→ **PROBLEM REQUIREMENTS**:
Print each record below exactly as it appears.

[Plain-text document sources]

########################################

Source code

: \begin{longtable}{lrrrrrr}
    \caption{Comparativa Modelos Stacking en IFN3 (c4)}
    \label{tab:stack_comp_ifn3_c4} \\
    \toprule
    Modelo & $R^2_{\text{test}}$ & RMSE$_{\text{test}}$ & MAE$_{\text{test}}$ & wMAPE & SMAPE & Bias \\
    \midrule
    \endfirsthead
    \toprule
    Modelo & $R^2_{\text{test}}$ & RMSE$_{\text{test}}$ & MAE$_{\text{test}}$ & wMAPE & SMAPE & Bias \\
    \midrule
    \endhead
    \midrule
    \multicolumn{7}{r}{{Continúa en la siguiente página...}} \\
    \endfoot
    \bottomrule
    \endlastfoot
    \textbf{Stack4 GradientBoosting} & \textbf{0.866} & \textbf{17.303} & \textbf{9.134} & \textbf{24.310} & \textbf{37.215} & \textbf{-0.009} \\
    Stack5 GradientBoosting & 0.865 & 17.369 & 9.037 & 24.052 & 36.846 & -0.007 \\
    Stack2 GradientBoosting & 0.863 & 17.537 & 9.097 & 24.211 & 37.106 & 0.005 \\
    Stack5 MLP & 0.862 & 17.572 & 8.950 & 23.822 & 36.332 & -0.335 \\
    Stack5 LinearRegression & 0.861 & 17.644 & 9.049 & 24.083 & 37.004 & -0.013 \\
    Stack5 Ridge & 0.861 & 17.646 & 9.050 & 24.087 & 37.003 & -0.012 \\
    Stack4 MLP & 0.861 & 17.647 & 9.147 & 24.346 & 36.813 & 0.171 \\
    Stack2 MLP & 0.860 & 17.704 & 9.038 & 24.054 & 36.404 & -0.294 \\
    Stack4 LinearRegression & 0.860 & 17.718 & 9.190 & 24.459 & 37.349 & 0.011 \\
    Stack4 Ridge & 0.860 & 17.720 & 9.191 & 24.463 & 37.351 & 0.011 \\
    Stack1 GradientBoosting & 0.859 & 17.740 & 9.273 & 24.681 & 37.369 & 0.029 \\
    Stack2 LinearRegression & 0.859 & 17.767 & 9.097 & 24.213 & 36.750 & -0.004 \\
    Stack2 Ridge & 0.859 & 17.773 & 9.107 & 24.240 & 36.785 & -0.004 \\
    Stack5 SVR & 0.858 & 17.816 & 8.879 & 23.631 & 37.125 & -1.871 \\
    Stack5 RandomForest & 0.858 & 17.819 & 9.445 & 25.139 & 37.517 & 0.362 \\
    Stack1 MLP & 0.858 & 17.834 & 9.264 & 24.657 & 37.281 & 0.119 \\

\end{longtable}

########################################

→ **COMPLETED EXERCISE**:
Source code

: \begin{longtable}{lrrrrrr}
    \caption{Comparativa Modelos Stacking en IFN3 (c4)}
    \label{tab:stack_comp_ifn3_c4} \\
    \toprule
    Modelo & $R^2_{\text{test}}$ & RMSE$_{\text{test}}$ & MAE$_{\text{test}}$ & wMAPE & SMAPE & Bias \\
    \midrule
    \endfirsthead
    \toprule
    Modelo & $R^2_{\text{test}}$ & RMSE$_{\text{test}}$ & MAE$_{\text{test}}$ & wMAPE & SMAPE & Bias \\
    \midrule
    \endhead
    \midrule
    \multicolumn{7}{r}{{Continúa en la siguiente página...}} \\
    \endfoot
    \bottomrule
    \endlastfoot
    \textbf{Stack4 GradientBoosting} & \textbf{0.866} & \textbf{17.303} & \textbf{9.134} & \textbf{24.310} & \textbf{37.215} & \textbf{-0.009} \\
    Stack5 GradientBoosting & 0.865 & 17.369 & 9.037 & 24.052 & 36.846 & -0.007 \\
    Stack2 GradientBoosting & 0.863 & 17.537 & 9.097 & 24.211 & 37.106 & 0.005 \\
    Stack5 MLP & 0.862 & 17.572 & 8.950 & 23.822 & 36.332 & -0.335 \\
    Stack5 LinearRegression & 0.861 & 17.644 & 9.049 & 24.083 & 37.004 & -0.013 \\
    Stack5 Ridge & 0.861 & 17.646 & 9.050 & 24.087 & 37.003 & -0.012 \\
    Stack4 MLP & 0.861 & 17.647 & 9.147 & 24.346 & 36.813 & 0.171 \\
    Stack2 MLP & 0.860 & 17.704 & 9.038 & 24.054 & 36.404 & -0.294 \\
    Stack4 LinearRegression & 0.860 & 17.718 & 9.190 & 24.459 & 37.349 & 0.011 \\
    Stack4 Ridge & 0.860 & 17.720 & 9.191 & 24.463 & 37.351 & 0.011 \\
    Stack1 GradientBoosting & 0.859 & 17.740 & 9.273 & 24.681 & 37.369 & 0.029 \\
    Stack2 LinearRegression & 0.859 & 17.767 & 9.097 & 24.213 & 36.750 & -0.004 \\
    Stack2 Ridge & 0.859 & 17.773 & 9.107 & 24.240 & 36.785 & -0.004 \\
    Stack5 SVR & 0.858 & 17.816 & 8.879 & 23.631 & 37.125 & -1.871 \\
    Stack5 RandomForest & 0.858 & 17.819 & 9.445 & 25.139 & 37.517 & 0.362 \\
    Stack1 MLP & 0.858 & 17.834 & 9.264 & 24.657 & 37.281 & 0.119 \\

\end{longtable}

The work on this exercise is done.